# [REQUIRED WORK]
Should any entry seem unclear, still set it down exactly as given, along with all the others.

[Stored data]
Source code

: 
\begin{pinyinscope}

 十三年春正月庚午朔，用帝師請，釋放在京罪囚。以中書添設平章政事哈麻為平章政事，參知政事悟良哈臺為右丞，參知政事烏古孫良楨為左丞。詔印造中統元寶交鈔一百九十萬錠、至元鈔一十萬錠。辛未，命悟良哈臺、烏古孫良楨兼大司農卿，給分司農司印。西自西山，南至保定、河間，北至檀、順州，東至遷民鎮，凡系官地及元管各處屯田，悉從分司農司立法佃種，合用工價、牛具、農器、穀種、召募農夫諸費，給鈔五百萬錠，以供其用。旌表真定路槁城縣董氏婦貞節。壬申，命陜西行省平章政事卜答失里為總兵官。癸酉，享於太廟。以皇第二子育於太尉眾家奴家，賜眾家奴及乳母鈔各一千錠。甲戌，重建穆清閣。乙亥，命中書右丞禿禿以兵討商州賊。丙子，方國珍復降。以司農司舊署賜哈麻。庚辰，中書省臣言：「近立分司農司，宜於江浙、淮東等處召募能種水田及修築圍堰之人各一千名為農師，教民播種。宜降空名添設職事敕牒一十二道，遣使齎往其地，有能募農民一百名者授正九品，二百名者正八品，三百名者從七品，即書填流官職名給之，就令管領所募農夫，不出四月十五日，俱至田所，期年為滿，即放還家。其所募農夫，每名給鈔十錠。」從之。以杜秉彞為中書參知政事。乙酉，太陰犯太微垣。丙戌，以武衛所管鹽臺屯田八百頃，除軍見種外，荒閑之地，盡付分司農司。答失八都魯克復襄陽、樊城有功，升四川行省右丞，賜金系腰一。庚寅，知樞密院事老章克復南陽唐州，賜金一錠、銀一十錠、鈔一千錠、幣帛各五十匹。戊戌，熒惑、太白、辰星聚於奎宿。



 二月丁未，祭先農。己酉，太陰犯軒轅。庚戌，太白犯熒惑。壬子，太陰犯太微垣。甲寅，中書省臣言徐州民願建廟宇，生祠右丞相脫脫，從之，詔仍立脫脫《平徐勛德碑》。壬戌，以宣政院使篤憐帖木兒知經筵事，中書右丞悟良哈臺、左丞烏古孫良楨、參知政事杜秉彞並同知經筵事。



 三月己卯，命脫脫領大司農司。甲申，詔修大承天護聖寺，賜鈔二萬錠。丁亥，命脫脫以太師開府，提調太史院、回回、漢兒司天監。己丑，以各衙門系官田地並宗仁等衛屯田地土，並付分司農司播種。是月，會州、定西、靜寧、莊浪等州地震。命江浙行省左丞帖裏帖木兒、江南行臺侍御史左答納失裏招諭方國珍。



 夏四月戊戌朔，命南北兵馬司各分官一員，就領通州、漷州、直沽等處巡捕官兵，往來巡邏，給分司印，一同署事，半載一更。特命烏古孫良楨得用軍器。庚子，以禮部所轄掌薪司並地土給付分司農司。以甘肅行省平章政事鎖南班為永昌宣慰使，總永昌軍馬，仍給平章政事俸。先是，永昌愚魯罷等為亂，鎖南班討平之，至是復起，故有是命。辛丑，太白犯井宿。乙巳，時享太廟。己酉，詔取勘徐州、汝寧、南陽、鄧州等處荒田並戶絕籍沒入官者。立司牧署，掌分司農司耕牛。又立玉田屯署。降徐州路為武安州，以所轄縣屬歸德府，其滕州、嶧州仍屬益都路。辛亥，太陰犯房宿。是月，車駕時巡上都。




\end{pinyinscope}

# [RESPONSE AREA]
Source code

: 
\begin{pinyinscope}

 十三年春正月庚午朔，用帝師請，釋放在京罪囚。以中書添設平章政事哈麻為平章政事，參知政事悟良哈臺為右丞，參知政事烏古孫良楨為左丞。詔印造中統元寶交鈔一百九十萬錠、至元鈔一十萬錠。辛未，命悟良哈臺、烏古孫良楨兼大司農卿，給分司農司印。西自西山，南至保定、河間，北至檀、順州，東至遷民鎮，凡系官地及元管各處屯田，悉從分司農司立法佃種，合用工價、牛具、農器、穀種、召募農夫諸費，給鈔五百萬錠，以供其用。旌表真定路槁城縣董氏婦貞節。壬申，命陜西行省平章政事卜答失里為總兵官。癸酉，享於太廟。以皇第二子育於太尉眾家奴家，賜眾家奴及乳母鈔各一千錠。甲戌，重建穆清閣。乙亥，命中書右丞禿禿以兵討商州賊。丙子，方國珍復降。以司農司舊署賜哈麻。庚辰，中書省臣言：「近立分司農司，宜於江浙、淮東等處召募能種水田及修築圍堰之人各一千名為農師，教民播種。宜降空名添設職事敕牒一十二道，遣使齎往其地，有能募農民一百名者授正九品，二百名者正八品，三百名者從七品，即書填流官職名給之，就令管領所募農夫，不出四月十五日，俱至田所，期年為滿，即放還家。其所募農夫，每名給鈔十錠。」從之。以杜秉彞為中書參知政事。乙酉，太陰犯太微垣。丙戌，以武衛所管鹽臺屯田八百頃，除軍見種外，荒閑之地，盡付分司農司。答失八都魯克復襄陽、樊城有功，升四川行省右丞，賜金系腰一。庚寅，知樞密院事老章克復南陽唐州，賜金一錠、銀一十錠、鈔一千錠、幣帛各五十匹。戊戌，熒惑、太白、辰星聚於奎宿。



 二月丁未，祭先農。己酉，太陰犯軒轅。庚戌，太白犯熒惑。壬子，太陰犯太微垣。甲寅，中書省臣言徐州民願建廟宇，生祠右丞相脫脫，從之，詔仍立脫脫《平徐勛德碑》。壬戌，以宣政院使篤憐帖木兒知經筵事，中書右丞悟良哈臺、左丞烏古孫良楨、參知政事杜秉彞並同知經筵事。



 三月己卯，命脫脫領大司農司。甲申，詔修大承天護聖寺，賜鈔二萬錠。丁亥，命脫脫以太師開府，提調太史院、回回、漢兒司天監。己丑，以各衙門系官田地並宗仁等衛屯田地土，並付分司農司播種。是月，會州、定西、靜寧、莊浪等州地震。命江浙行省左丞帖裏帖木兒、江南行臺侍御史左答納失裏招諭方國珍。



 夏四月戊戌朔，命南北兵馬司各分官一員，就領通州、漷州、直沽等處巡捕官兵，往來巡邏，給分司印，一同署事，半載一更。特命烏古孫良楨得用軍器。庚子，以禮部所轄掌薪司並地土給付分司農司。以甘肅行省平章政事鎖南班為永昌宣慰使，總永昌軍馬，仍給平章政事俸。先是，永昌愚魯罷等為亂，鎖南班討平之，至是復起，故有是命。辛丑，太白犯井宿。乙巳，時享太廟。己酉，詔取勘徐州、汝寧、南陽、鄧州等處荒田並戶絕籍沒入官者。立司牧署，掌分司農司耕牛。又立玉田屯署。降徐州路為武安州，以所轄縣屬歸德府，其滕州、嶧州仍屬益都路。辛亥，太陰犯房宿。是月，車駕時巡上都。




\end{pinyinscope}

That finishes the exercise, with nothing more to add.